Favazza (1998) advocates the use of high-dose SSRIs and mood stabilizers to get self-injury under control quickly, then suggests that care be managed under a team concept, with an overseeing psychiatrist who manages meds and coordinates care, a psychotherapist, and a group therapist. He also recommends that hospitalizations be kept brief.
Several SI units have been started in U.K. hospitals, however, where self-injury is tolerated and clients are encouraged to examine their behavior after an incident. The staff accept some SI as inevitable and try to use these occasions as ways to teach about coping without SI. In cases like these, longer hospitalization may have more value.
APPROACHES TAKEN BY THOSE WHO SEE SELF-INJURY AS ASSOCIATED WITH BPD
APPROACHES TAKEN BY THOSE WHO SEE SELF-INJURY AS NON-BPD-RELATED
HYPNOSIS AND RELAXATION
Hypnotic relaxation techniques have apparently been used, with some success, as an adjunct to therapy.

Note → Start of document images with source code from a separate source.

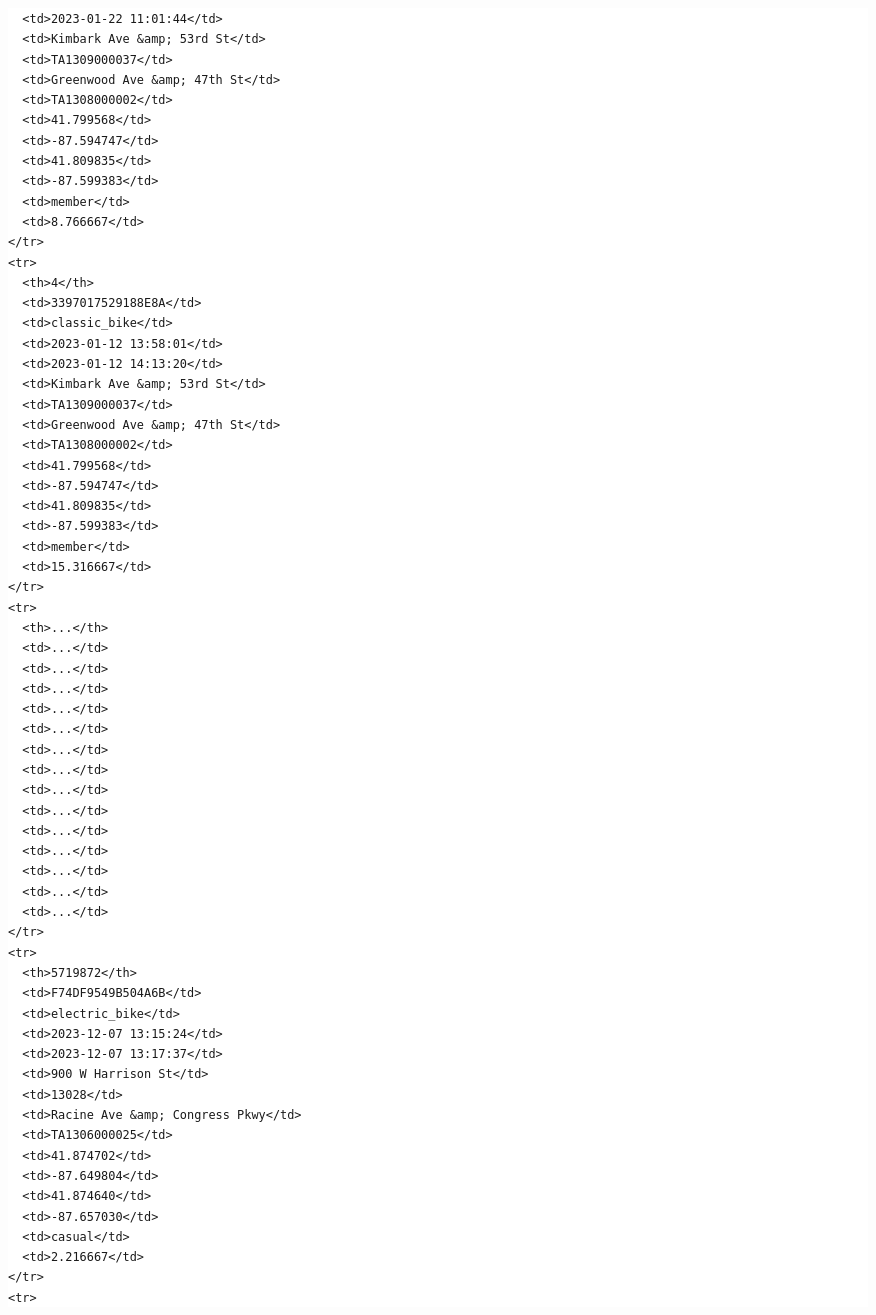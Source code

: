       <td>2023-01-22 11:01:44</td>
      <td>Kimbark Ave &amp; 53rd St</td>
      <td>TA1309000037</td>
      <td>Greenwood Ave &amp; 47th St</td>
      <td>TA1308000002</td>
      <td>41.799568</td>
      <td>-87.594747</td>
      <td>41.809835</td>
      <td>-87.599383</td>
      <td>member</td>
      <td>8.766667</td>
    </tr>
    <tr>
      <th>4</th>
      <td>3397017529188E8A</td>
      <td>classic_bike</td>
      <td>2023-01-12 13:58:01</td>
      <td>2023-01-12 14:13:20</td>
      <td>Kimbark Ave &amp; 53rd St</td>
      <td>TA1309000037</td>
      <td>Greenwood Ave &amp; 47th St</td>
      <td>TA1308000002</td>
      <td>41.799568</td>
      <td>-87.594747</td>
      <td>41.809835</td>
      <td>-87.599383</td>
      <td>member</td>
      <td>15.316667</td>
    </tr>
    <tr>
      <th>...</th>
      <td>...</td>
      <td>...</td>
      <td>...</td>
      <td>...</td>
      <td>...</td>
      <td>...</td>
      <td>...</td>
      <td>...</td>
      <td>...</td>
      <td>...</td>
      <td>...</td>
      <td>...</td>
      <td>...</td>
      <td>...</td>
    </tr>
    <tr>
      <th>5719872</th>
      <td>F74DF9549B504A6B</td>
      <td>electric_bike</td>
      <td>2023-12-07 13:15:24</td>
      <td>2023-12-07 13:17:37</td>
      <td>900 W Harrison St</td>
      <td>13028</td>
      <td>Racine Ave &amp; Congress Pkwy</td>
      <td>TA1306000025</td>
      <td>41.874702</td>
      <td>-87.649804</td>
      <td>41.874640</td>
      <td>-87.657030</td>
      <td>casual</td>
      <td>2.216667</td>
    </tr>
    <tr>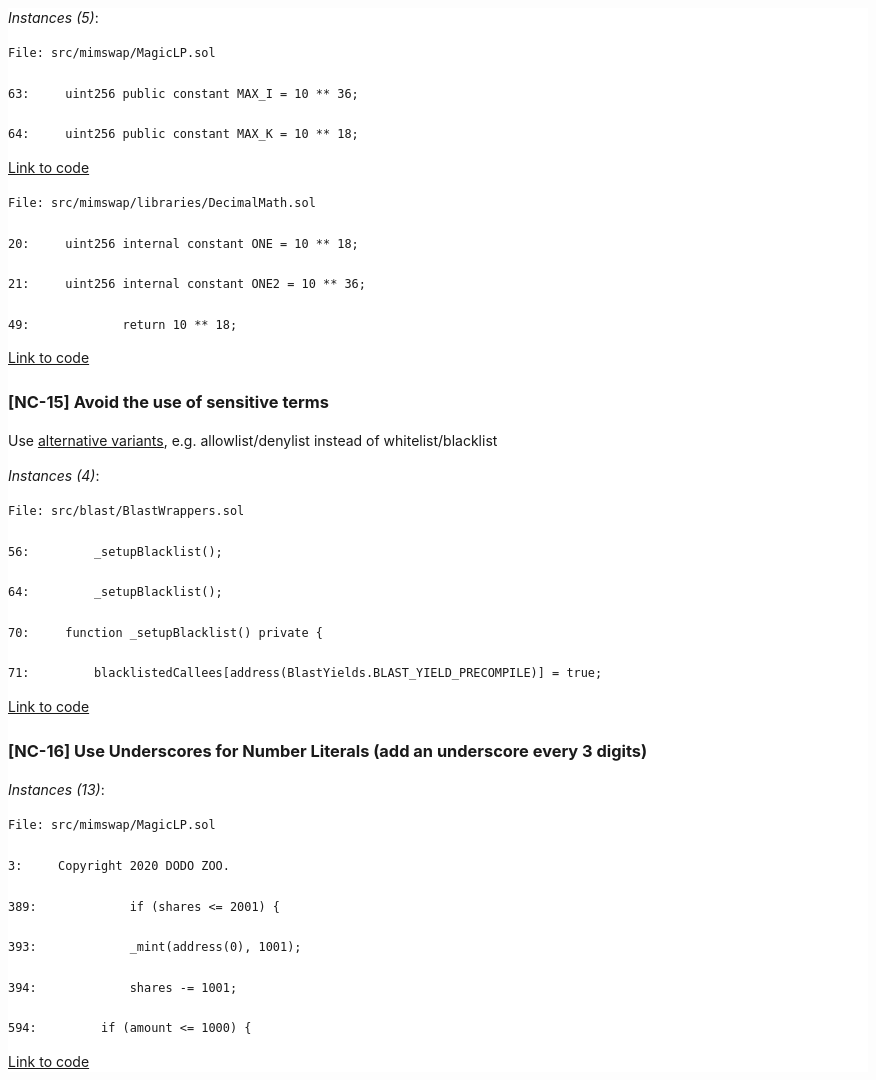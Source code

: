 *Instances (5)*:
```solidity
File: src/mimswap/MagicLP.sol

63:     uint256 public constant MAX_I = 10 ** 36;

64:     uint256 public constant MAX_K = 10 ** 18;

```
[Link to code](https://github.com/code-423n4/2024-03-abracadabra-money/blob/main/src/mimswap/MagicLP.sol)

```solidity
File: src/mimswap/libraries/DecimalMath.sol

20:     uint256 internal constant ONE = 10 ** 18;

21:     uint256 internal constant ONE2 = 10 ** 36;

49:             return 10 ** 18;

```
[Link to code](https://github.com/code-423n4/2024-03-abracadabra-money/blob/main/src/mimswap/libraries/DecimalMath.sol)

### <a name="NC-15"></a>[NC-15] Avoid the use of sensitive terms
Use [alternative variants](https://www.zdnet.com/article/mysql-drops-master-slave-and-blacklist-whitelist-terminology/), e.g. allowlist/denylist instead of whitelist/blacklist

*Instances (4)*:
```solidity
File: src/blast/BlastWrappers.sol

56:         _setupBlacklist();

64:         _setupBlacklist();

70:     function _setupBlacklist() private {

71:         blacklistedCallees[address(BlastYields.BLAST_YIELD_PRECOMPILE)] = true;

```
[Link to code](https://github.com/code-423n4/2024-03-abracadabra-money/blob/main/src/blast/BlastWrappers.sol)

### <a name="NC-16"></a>[NC-16] Use Underscores for Number Literals (add an underscore every 3 digits)

*Instances (13)*:
```solidity
File: src/mimswap/MagicLP.sol

3:     Copyright 2020 DODO ZOO.

389:             if (shares <= 2001) {

393:             _mint(address(0), 1001);

394:             shares -= 1001;

594:         if (amount <= 1000) {

```
[Link to code](https://github.com/code-423n4/2024-03-abracadabra-money/blob/main/src/mimswap/MagicLP.sol)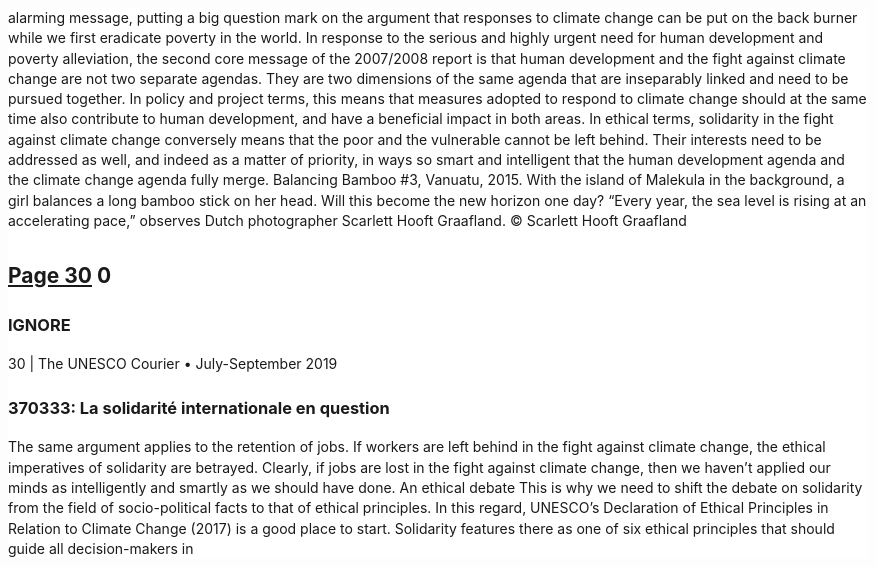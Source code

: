alarming message, putting a big question 
mark on the argument that responses to 
climate change can be put on the back 
burner while we first eradicate poverty in 
the world.
In response to the serious and highly urgent 
need for human development and poverty 
alleviation, the second core message 
of the 2007/2008 report is that human 
development and the fight against climate 
change are not two separate agendas. They 
are two dimensions of the same agenda 
that are inseparably linked and need to be 
pursued together. 
In policy and project terms, this means that 
measures adopted to respond to climate 
change should at the same time also 
contribute to human development, and 
have a beneficial impact in both areas. In 
ethical terms, solidarity in the fight against 
climate change conversely means that the 
poor and the vulnerable cannot be left 
behind. Their interests need to be addressed 
as well, and indeed as a matter of priority, 
in ways so smart and intelligent that the 
human development agenda and the 
climate change agenda fully merge.
Balancing Bamboo #3, Vanuatu, 
2015. With the island of Malekula in 
the background, a girl balances a long 
bamboo stick on her head. Will this become 
the new horizon one day? “Every year, 
the sea level is rising at an accelerating 
pace,” observes Dutch photographer 
Scarlett Hooft Graafland.
© Scarlett Hooft Graafland

## [Page 30](https://demo.humlab.umu.se/courier/370032eng.pdf#page=30) 0

### IGNORE

30   |   The UNESCO Courier • July-September 2019

### 370333: La solidarité internationale en question

The same argument applies to the retention 
of jobs. If workers are left behind in the 
fight against climate change, the ethical 
imperatives of solidarity are betrayed. 
Clearly, if jobs are lost in the fight against 
climate change, then we haven’t applied 
our minds as intelligently and smartly as we 
should have done.
An ethical debate
This is why we need to shift the debate on 
solidarity from the field of socio-political 
facts to that of ethical principles. In this 
regard, UNESCO’s Declaration of Ethical 
Principles in Relation to Climate Change 
(2017) is a good place to start. Solidarity 
features there as one of six ethical principles 
that should guide all decision-makers in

Malon and Berardi (1987) state that treating those who self-injure requires that the therapist realize the conflicting needs of the therapist to be in charge of the relationship and of the patient to be treated like an equal; if the patient's need for being seen as an equal isn't met, no progress can be made with or without hypnosis.
The study in question reports success with three types of hypnosis:
- Breath counting: the patient is led into a trance and instructed to notice her breathing, counting each deep slow breath.
- Positive imagery: the patient is put into a trance state and instructed to visualize herself in a calm, pleasant, relaxing place doing something she enjoys. This image is held for a while.
- Affect bridge: after trance is achieved, the patient is asked to use the current unpleasant feelings to remember other times in his life when he's felt this way. Memories that are too distressing to talk about in a normal state are sometimes speakable in a trance state.
It's important to note that in all of these techniques, the therapist must remain seated close to the patient, offering encouraging words and/or touches when appropriate. Malon and Berardi go so far as to say that "simple hypnotic techniques...offered the most immediate relief when delivered with a strong communicative focus and close here-and-now contact."